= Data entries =
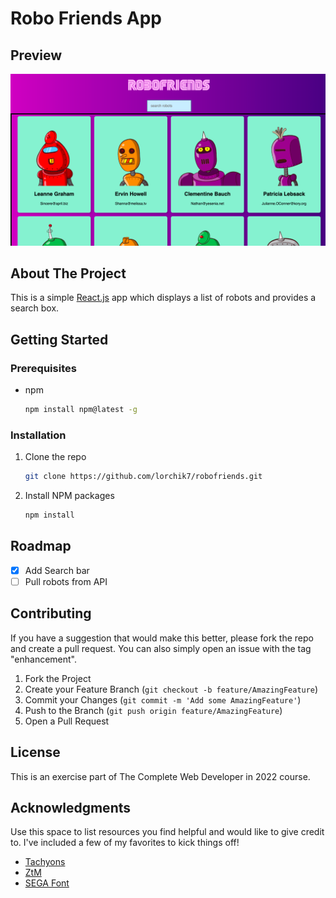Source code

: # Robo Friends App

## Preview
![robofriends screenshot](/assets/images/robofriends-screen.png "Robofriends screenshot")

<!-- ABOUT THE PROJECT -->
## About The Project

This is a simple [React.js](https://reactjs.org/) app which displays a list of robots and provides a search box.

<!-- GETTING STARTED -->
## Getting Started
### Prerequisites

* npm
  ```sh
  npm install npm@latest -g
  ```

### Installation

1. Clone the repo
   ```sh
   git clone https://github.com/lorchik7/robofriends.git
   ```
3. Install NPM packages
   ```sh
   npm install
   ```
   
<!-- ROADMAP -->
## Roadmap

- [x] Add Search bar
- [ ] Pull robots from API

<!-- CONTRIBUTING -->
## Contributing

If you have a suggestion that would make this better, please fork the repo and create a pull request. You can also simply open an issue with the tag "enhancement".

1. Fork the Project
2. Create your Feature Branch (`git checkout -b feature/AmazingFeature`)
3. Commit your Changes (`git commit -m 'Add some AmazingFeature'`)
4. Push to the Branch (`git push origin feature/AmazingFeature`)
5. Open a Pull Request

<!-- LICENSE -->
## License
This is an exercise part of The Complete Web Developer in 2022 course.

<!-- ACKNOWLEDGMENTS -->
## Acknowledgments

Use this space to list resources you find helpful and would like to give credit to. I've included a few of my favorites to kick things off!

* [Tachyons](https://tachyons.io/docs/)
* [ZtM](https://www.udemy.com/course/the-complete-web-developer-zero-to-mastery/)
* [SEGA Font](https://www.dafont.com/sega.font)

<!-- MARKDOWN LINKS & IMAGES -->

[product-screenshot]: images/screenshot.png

---

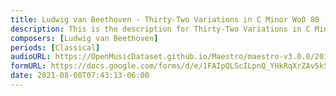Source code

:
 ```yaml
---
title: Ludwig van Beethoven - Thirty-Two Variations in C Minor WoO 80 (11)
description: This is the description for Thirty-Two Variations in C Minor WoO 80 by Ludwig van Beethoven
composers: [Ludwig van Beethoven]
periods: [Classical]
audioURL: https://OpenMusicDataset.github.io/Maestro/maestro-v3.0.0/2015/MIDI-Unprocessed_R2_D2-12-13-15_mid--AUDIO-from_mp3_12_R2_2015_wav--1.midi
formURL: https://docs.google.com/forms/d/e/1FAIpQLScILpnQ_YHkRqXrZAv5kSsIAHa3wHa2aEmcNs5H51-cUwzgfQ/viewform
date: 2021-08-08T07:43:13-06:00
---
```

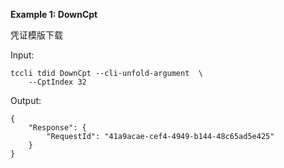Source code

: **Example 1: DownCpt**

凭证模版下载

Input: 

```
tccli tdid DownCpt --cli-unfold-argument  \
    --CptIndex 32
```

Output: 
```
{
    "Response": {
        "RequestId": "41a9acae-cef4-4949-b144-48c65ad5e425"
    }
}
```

= WORK INSTRUCTIONS =
From the data above, return every line from the line that has "This is a simple" up to and including the line that has "[product-screenshot]: images/screenshot.png", exactly.

= TASK SOLUTION =
This is a simple [React.js](https://reactjs.org/) app which displays a list of robots and provides a search box.

<!-- GETTING STARTED -->
## Getting Started
### Prerequisites

* npm
  ```sh
  npm install npm@latest -g
  ```

### Installation

1. Clone the repo
   ```sh
   git clone https://github.com/lorchik7/robofriends.git
   ```
3. Install NPM packages
   ```sh
   npm install
   ```
   
<!-- ROADMAP -->
## Roadmap

- [x] Add Search bar
- [ ] Pull robots from API

<!-- CONTRIBUTING -->
## Contributing

If you have a suggestion that would make this better, please fork the repo and create a pull request. You can also simply open an issue with the tag "enhancement".

1. Fork the Project
2. Create your Feature Branch (`git checkout -b feature/AmazingFeature`)
3. Commit your Changes (`git commit -m 'Add some AmazingFeature'`)
4. Push to the Branch (`git push origin feature/AmazingFeature`)
5. Open a Pull Request

<!-- LICENSE -->
## License
This is an exercise part of The Complete Web Developer in 2022 course.

<!-- ACKNOWLEDGMENTS -->
## Acknowledgments

Use this space to list resources you find helpful and would like to give credit to. I've included a few of my favorites to kick things off!

* [Tachyons](https://tachyons.io/docs/)
* [ZtM](https://www.udemy.com/course/the-complete-web-developer-zero-to-mastery/)
* [SEGA Font](https://www.dafont.com/sega.font)

<!-- MARKDOWN LINKS & IMAGES -->

[product-screenshot]: images/screenshot.png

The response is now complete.